WHAT IS REQUIRED: Exactly and only the lines from the first entry through the line with "This pattern involves" should be copied, both ends included, with no pictures.

THE DATA:
#####

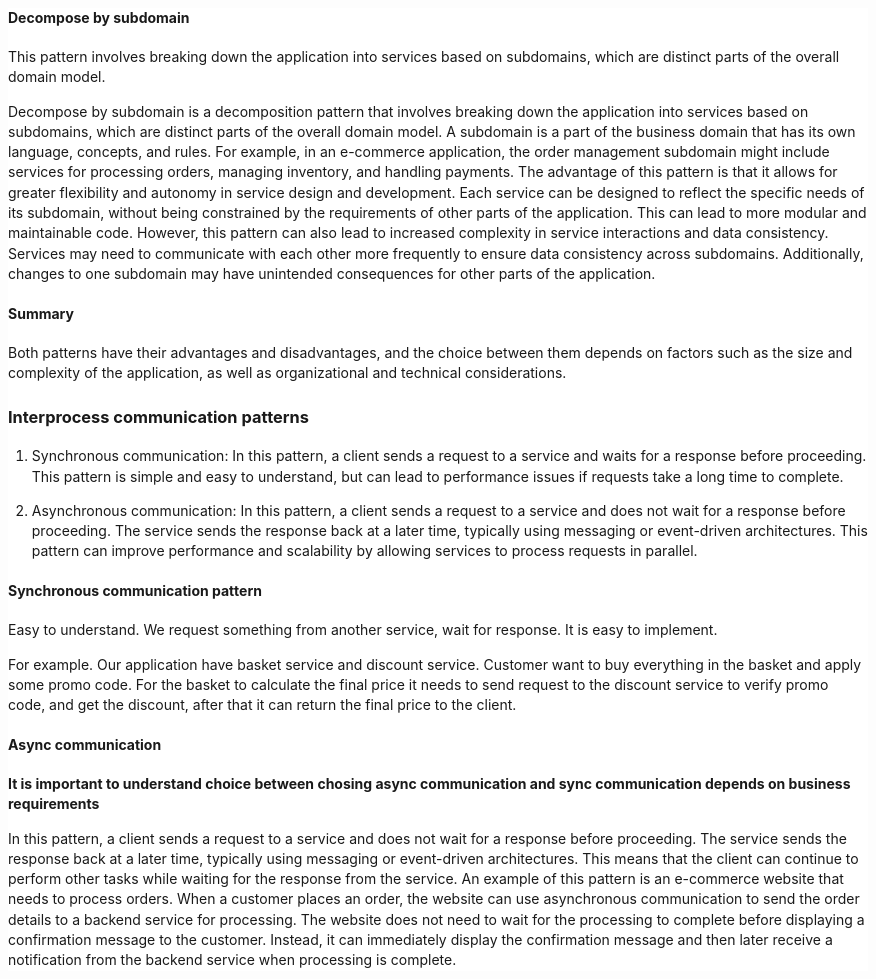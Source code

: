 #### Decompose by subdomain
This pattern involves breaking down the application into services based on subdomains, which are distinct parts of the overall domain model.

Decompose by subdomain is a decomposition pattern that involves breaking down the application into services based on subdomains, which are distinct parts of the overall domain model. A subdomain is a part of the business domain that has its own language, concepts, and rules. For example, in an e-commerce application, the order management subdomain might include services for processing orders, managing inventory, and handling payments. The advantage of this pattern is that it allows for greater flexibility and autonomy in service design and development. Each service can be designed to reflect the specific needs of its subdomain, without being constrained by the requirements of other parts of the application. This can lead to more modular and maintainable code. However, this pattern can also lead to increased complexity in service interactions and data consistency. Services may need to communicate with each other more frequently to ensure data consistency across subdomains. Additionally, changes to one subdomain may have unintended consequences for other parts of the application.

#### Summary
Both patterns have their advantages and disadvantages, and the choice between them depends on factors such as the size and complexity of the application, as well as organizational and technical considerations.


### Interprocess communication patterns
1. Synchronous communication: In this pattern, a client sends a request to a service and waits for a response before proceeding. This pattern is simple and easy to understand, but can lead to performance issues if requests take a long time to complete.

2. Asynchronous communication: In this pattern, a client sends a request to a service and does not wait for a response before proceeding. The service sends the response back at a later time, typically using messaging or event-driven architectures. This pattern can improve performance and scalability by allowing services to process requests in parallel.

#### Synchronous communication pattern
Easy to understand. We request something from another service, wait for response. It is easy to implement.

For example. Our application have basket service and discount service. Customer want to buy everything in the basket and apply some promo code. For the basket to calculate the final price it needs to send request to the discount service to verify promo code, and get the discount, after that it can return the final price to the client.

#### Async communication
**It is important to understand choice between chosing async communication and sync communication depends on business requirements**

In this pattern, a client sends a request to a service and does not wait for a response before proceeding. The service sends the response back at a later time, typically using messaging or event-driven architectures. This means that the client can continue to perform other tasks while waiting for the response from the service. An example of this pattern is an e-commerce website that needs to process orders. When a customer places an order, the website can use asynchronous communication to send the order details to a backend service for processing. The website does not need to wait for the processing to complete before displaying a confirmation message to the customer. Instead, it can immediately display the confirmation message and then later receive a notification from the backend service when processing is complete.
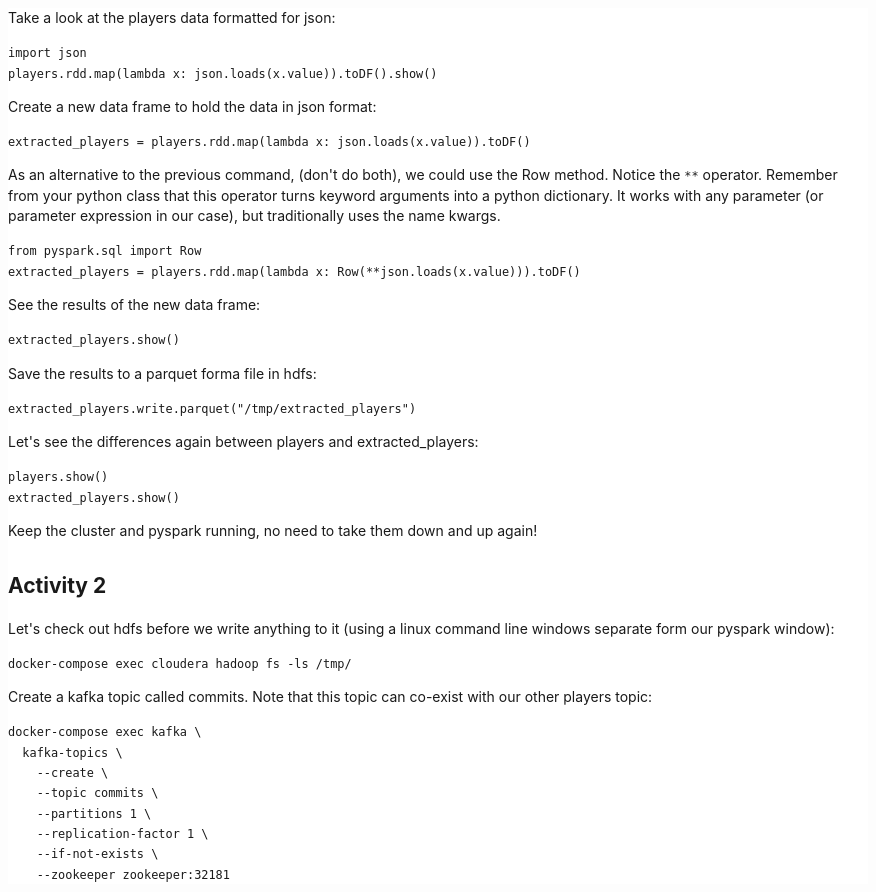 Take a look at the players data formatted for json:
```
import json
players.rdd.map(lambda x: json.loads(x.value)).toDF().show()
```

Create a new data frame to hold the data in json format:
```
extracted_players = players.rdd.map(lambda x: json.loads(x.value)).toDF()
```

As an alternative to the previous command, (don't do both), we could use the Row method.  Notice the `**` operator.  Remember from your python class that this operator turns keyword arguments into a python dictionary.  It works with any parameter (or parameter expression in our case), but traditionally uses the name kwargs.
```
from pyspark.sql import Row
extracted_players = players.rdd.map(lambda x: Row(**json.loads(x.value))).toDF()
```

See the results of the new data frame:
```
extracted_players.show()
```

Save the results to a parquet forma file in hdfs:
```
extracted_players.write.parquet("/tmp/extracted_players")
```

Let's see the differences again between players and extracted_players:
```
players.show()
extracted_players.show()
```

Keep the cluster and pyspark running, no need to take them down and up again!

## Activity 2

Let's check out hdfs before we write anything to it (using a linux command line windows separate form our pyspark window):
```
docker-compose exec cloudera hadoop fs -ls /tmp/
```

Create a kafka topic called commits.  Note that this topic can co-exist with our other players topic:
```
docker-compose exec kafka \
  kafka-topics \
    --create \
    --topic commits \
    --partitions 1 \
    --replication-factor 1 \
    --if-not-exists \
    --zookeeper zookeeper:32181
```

#####

TASK OUTPUT:
Source code

: #### Decompose by subdomain
This pattern involves breaking down the application into services based on subdomains, which are distinct parts of the overall domain model.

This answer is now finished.